You can easily multiplex data over one connection/event stream. You can design your app so that it only uses one eventstream for all events it needs to receive.
The caniuse link in the OP, under Known Issues, notes that Firefox currently does not support EventSource in a service worker. https://caniuse.com/?search=EventSource
You can just open a stream in the service worker and push events via postMessage and friends.
Another nice thing to do is to wire up a simple filesystem monitor for all your cached assets that pushes path & timestamp events to the service worker whenever they change, then the service worker can refresh affected clients too (with only a little work this is endgame livereload if you’re not constrained by your environment)
The number was set while Apache was dominant and common deployments would get completely tanked by a decent number of clients opening more conns than this. c10k was a thing once, these days c10m is relatively trivial
Historical reasons. The HTTP/1.1 spec actually recommends limited to 2 connections per domain. That said, I'm not sure why it's still so low. I would guess mostly to avoid unintended side effects of changing it.
> Previous revisions of HTTP gave a specific number of connections as a ceiling, but this was found to be impractical for many applications. As a result, this specification does not mandate a particular maximum number of connections but, instead, encourages clients to be conservative when opening multiple connections.
Because you're supposed to use a single connection with HTTP Pipelining for all your ressources [1]
When index.html loads 4 CSS and 5 JS : 10 ressources in HTTP 1.0 needed 10 connections, with 10 TLS negociations (unless one ressource loaded fast and you could reuse it's released connection)
With HTTP1.1 Pipelining you open only one connection, including a single TLS nego, and ask 10 ressources.
Why not only 1 per domain so ? IIRC it's because the 1st ressource index.html may take a lot of Time to complete and well race conditions suggest you use another one that the 'main thread' more or less. So basically 2 are sufficient.
Because 30 years ago server processes often (enough) used inetd or served a request with a forked process. A browser hitting a server with a bunch of connections, especially over slow network links where the connection would be long lived, could swamp a server. Process launches were expensive and could use a lot of memory.
While server capacity in every dimension has increased the low connection count for browsers has remained. But even today it's still a bit of a courtesy to not spam a server with a hundred simultaneous connections.
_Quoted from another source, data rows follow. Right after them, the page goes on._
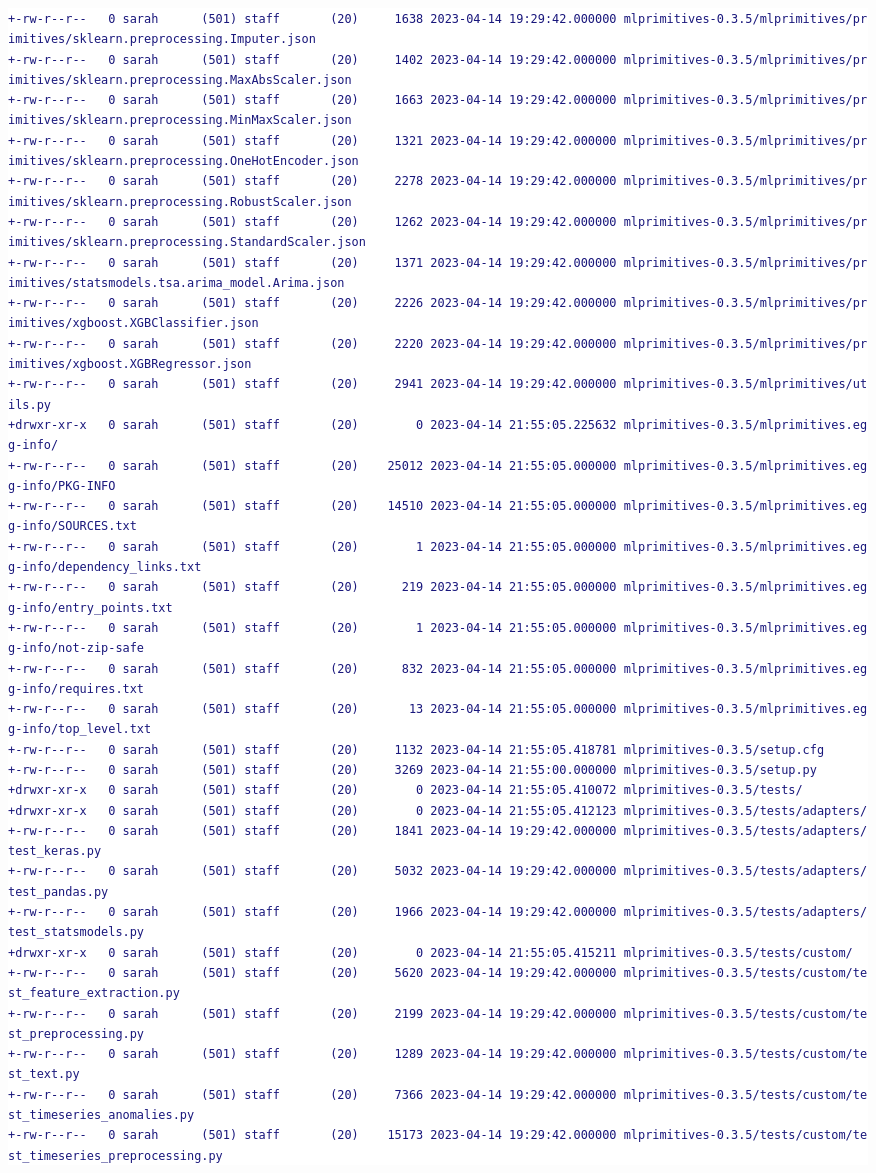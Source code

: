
 ```diff
+-rw-r--r--   0 sarah      (501) staff       (20)     1638 2023-04-14 19:29:42.000000 mlprimitives-0.3.5/mlprimitives/primitives/sklearn.preprocessing.Imputer.json
+-rw-r--r--   0 sarah      (501) staff       (20)     1402 2023-04-14 19:29:42.000000 mlprimitives-0.3.5/mlprimitives/primitives/sklearn.preprocessing.MaxAbsScaler.json
+-rw-r--r--   0 sarah      (501) staff       (20)     1663 2023-04-14 19:29:42.000000 mlprimitives-0.3.5/mlprimitives/primitives/sklearn.preprocessing.MinMaxScaler.json
+-rw-r--r--   0 sarah      (501) staff       (20)     1321 2023-04-14 19:29:42.000000 mlprimitives-0.3.5/mlprimitives/primitives/sklearn.preprocessing.OneHotEncoder.json
+-rw-r--r--   0 sarah      (501) staff       (20)     2278 2023-04-14 19:29:42.000000 mlprimitives-0.3.5/mlprimitives/primitives/sklearn.preprocessing.RobustScaler.json
+-rw-r--r--   0 sarah      (501) staff       (20)     1262 2023-04-14 19:29:42.000000 mlprimitives-0.3.5/mlprimitives/primitives/sklearn.preprocessing.StandardScaler.json
+-rw-r--r--   0 sarah      (501) staff       (20)     1371 2023-04-14 19:29:42.000000 mlprimitives-0.3.5/mlprimitives/primitives/statsmodels.tsa.arima_model.Arima.json
+-rw-r--r--   0 sarah      (501) staff       (20)     2226 2023-04-14 19:29:42.000000 mlprimitives-0.3.5/mlprimitives/primitives/xgboost.XGBClassifier.json
+-rw-r--r--   0 sarah      (501) staff       (20)     2220 2023-04-14 19:29:42.000000 mlprimitives-0.3.5/mlprimitives/primitives/xgboost.XGBRegressor.json
+-rw-r--r--   0 sarah      (501) staff       (20)     2941 2023-04-14 19:29:42.000000 mlprimitives-0.3.5/mlprimitives/utils.py
+drwxr-xr-x   0 sarah      (501) staff       (20)        0 2023-04-14 21:55:05.225632 mlprimitives-0.3.5/mlprimitives.egg-info/
+-rw-r--r--   0 sarah      (501) staff       (20)    25012 2023-04-14 21:55:05.000000 mlprimitives-0.3.5/mlprimitives.egg-info/PKG-INFO
+-rw-r--r--   0 sarah      (501) staff       (20)    14510 2023-04-14 21:55:05.000000 mlprimitives-0.3.5/mlprimitives.egg-info/SOURCES.txt
+-rw-r--r--   0 sarah      (501) staff       (20)        1 2023-04-14 21:55:05.000000 mlprimitives-0.3.5/mlprimitives.egg-info/dependency_links.txt
+-rw-r--r--   0 sarah      (501) staff       (20)      219 2023-04-14 21:55:05.000000 mlprimitives-0.3.5/mlprimitives.egg-info/entry_points.txt
+-rw-r--r--   0 sarah      (501) staff       (20)        1 2023-04-14 21:55:05.000000 mlprimitives-0.3.5/mlprimitives.egg-info/not-zip-safe
+-rw-r--r--   0 sarah      (501) staff       (20)      832 2023-04-14 21:55:05.000000 mlprimitives-0.3.5/mlprimitives.egg-info/requires.txt
+-rw-r--r--   0 sarah      (501) staff       (20)       13 2023-04-14 21:55:05.000000 mlprimitives-0.3.5/mlprimitives.egg-info/top_level.txt
+-rw-r--r--   0 sarah      (501) staff       (20)     1132 2023-04-14 21:55:05.418781 mlprimitives-0.3.5/setup.cfg
+-rw-r--r--   0 sarah      (501) staff       (20)     3269 2023-04-14 21:55:00.000000 mlprimitives-0.3.5/setup.py
+drwxr-xr-x   0 sarah      (501) staff       (20)        0 2023-04-14 21:55:05.410072 mlprimitives-0.3.5/tests/
+drwxr-xr-x   0 sarah      (501) staff       (20)        0 2023-04-14 21:55:05.412123 mlprimitives-0.3.5/tests/adapters/
+-rw-r--r--   0 sarah      (501) staff       (20)     1841 2023-04-14 19:29:42.000000 mlprimitives-0.3.5/tests/adapters/test_keras.py
+-rw-r--r--   0 sarah      (501) staff       (20)     5032 2023-04-14 19:29:42.000000 mlprimitives-0.3.5/tests/adapters/test_pandas.py
+-rw-r--r--   0 sarah      (501) staff       (20)     1966 2023-04-14 19:29:42.000000 mlprimitives-0.3.5/tests/adapters/test_statsmodels.py
+drwxr-xr-x   0 sarah      (501) staff       (20)        0 2023-04-14 21:55:05.415211 mlprimitives-0.3.5/tests/custom/
+-rw-r--r--   0 sarah      (501) staff       (20)     5620 2023-04-14 19:29:42.000000 mlprimitives-0.3.5/tests/custom/test_feature_extraction.py
+-rw-r--r--   0 sarah      (501) staff       (20)     2199 2023-04-14 19:29:42.000000 mlprimitives-0.3.5/tests/custom/test_preprocessing.py
+-rw-r--r--   0 sarah      (501) staff       (20)     1289 2023-04-14 19:29:42.000000 mlprimitives-0.3.5/tests/custom/test_text.py
+-rw-r--r--   0 sarah      (501) staff       (20)     7366 2023-04-14 19:29:42.000000 mlprimitives-0.3.5/tests/custom/test_timeseries_anomalies.py
+-rw-r--r--   0 sarah      (501) staff       (20)    15173 2023-04-14 19:29:42.000000 mlprimitives-0.3.5/tests/custom/test_timeseries_preprocessing.py
```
If the server implicitly supports tons of connects with HTTP/2 support that's one thing but it's not polite to abuse HTTP/1.1 servers.
To do that they need to MITM and tamper with the inner protocol.
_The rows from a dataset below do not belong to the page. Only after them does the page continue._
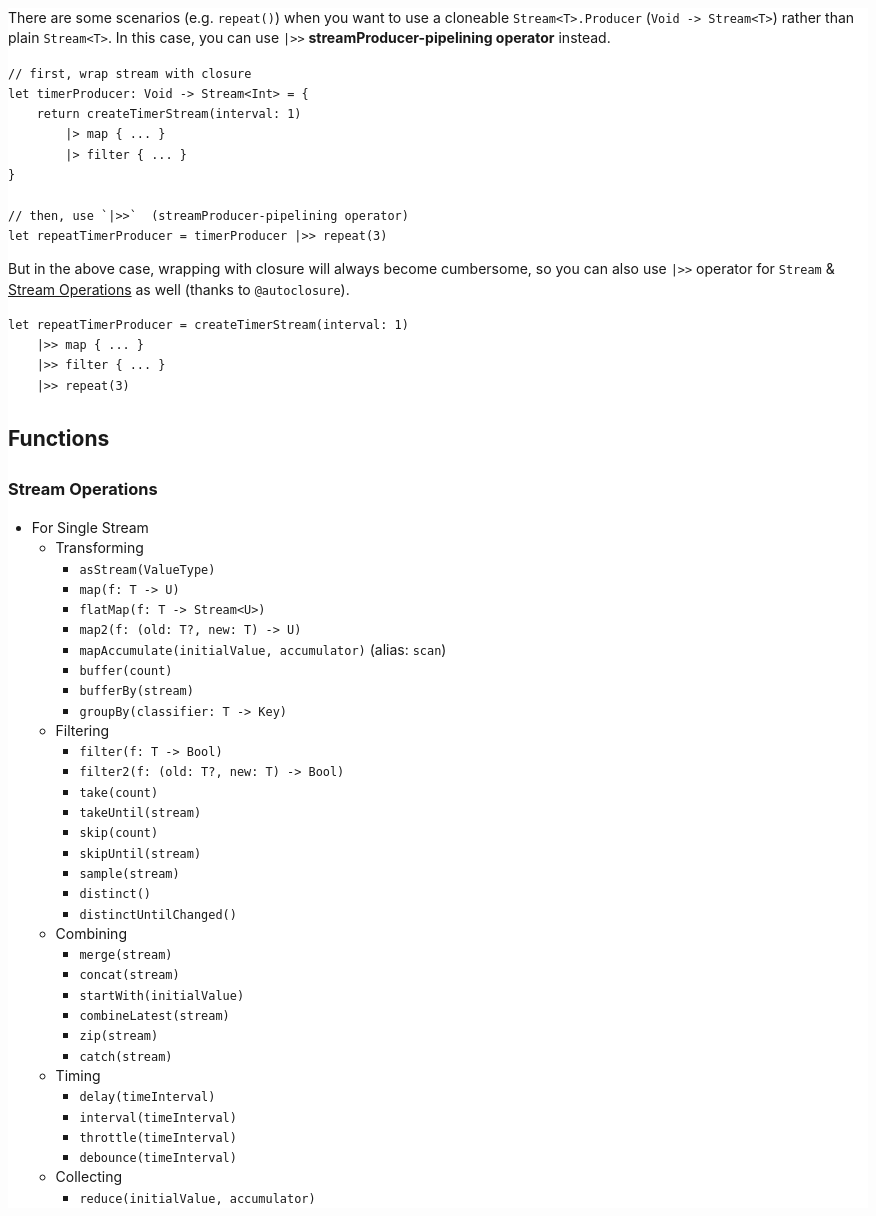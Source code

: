 There are some scenarios (e.g. `repeat()`) when you want to use a cloneable `Stream<T>.Producer` (`Void -> Stream<T>`) rather than plain `Stream<T>`. In this case, you can use `|>>` **streamProducer-pipelining operator** instead.

```
// first, wrap stream with closure
let timerProducer: Void -> Stream<Int> = {
    return createTimerStream(interval: 1)
        |> map { ... }
        |> filter { ... }
}

// then, use `|>>`  (streamProducer-pipelining operator)
let repeatTimerProducer = timerProducer |>> repeat(3)
```

But in the above case, wrapping with closure will always become cumbersome, so you can also use `|>>` operator for `Stream` & [Stream Operations](#stream-operations) as well (thanks to `@autoclosure`).

```
let repeatTimerProducer = createTimerStream(interval: 1)
    |>> map { ... }
    |>> filter { ... }
    |>> repeat(3)
```


## Functions

### Stream Operations

- For Single Stream
  - Transforming
    - `asStream(ValueType)`
    - `map(f: T -> U)`
    - `flatMap(f: T -> Stream<U>)`
    - `map2(f: (old: T?, new: T) -> U)`
    - `mapAccumulate(initialValue, accumulator)` (alias: `scan`)
    - `buffer(count)`
    - `bufferBy(stream)`
    - `groupBy(classifier: T -> Key)`
  - Filtering
    - `filter(f: T -> Bool)`
    - `filter2(f: (old: T?, new: T) -> Bool)`
    - `take(count)`
    - `takeUntil(stream)`
    - `skip(count)`
    - `skipUntil(stream)`
    - `sample(stream)`
    - `distinct()`
    - `distinctUntilChanged()`
  - Combining
    - `merge(stream)`
    - `concat(stream)`
    - `startWith(initialValue)`
    - `combineLatest(stream)`
    - `zip(stream)`
    - `catch(stream)`
  - Timing
    - `delay(timeInterval)`
    - `interval(timeInterval)`
    - `throttle(timeInterval)`
    - `debounce(timeInterval)`
  - Collecting
    - `reduce(initialValue, accumulator)`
In my experience this is quite rare. Some MITM proxies analyze the traffic, restrict which ciphers can be used, block non-dns udp (and therefore HTTP/3), but they don't usually downgrade the protocol from HTTP/2 to HTTP/1.
That hasn't been my experience at large corporations. They usually have a corporate proxy which only speaks HTTP 1.1, intercepts all HTTPS, and doesn't support websockets (unless you ask for an exception) and other more modern HTTP features.
"tamper" sounds much more involved than what they (their implementation) probably do: the proxy decodes the http request, potentially modifies it, and uses the decoded form to send a new request using their client, which only speaks http/1
That is already tampering with the request. It's not simply forwarded to the requested destination, but intercepted, interpreted, and resent... with a different client than the original source.
Yes, use a proper load balancer that can do that. And use Http3 which is also supported by all relevant browsers at this point. There's no good reason to build new things on top of old things.
“Warning: When not used over HTTP/2, SSE suffers from a limitation to the maximum number of open connections, which can be especially painful when opening multiple tabs, as the limit is per browser and is set to a very low number (6).”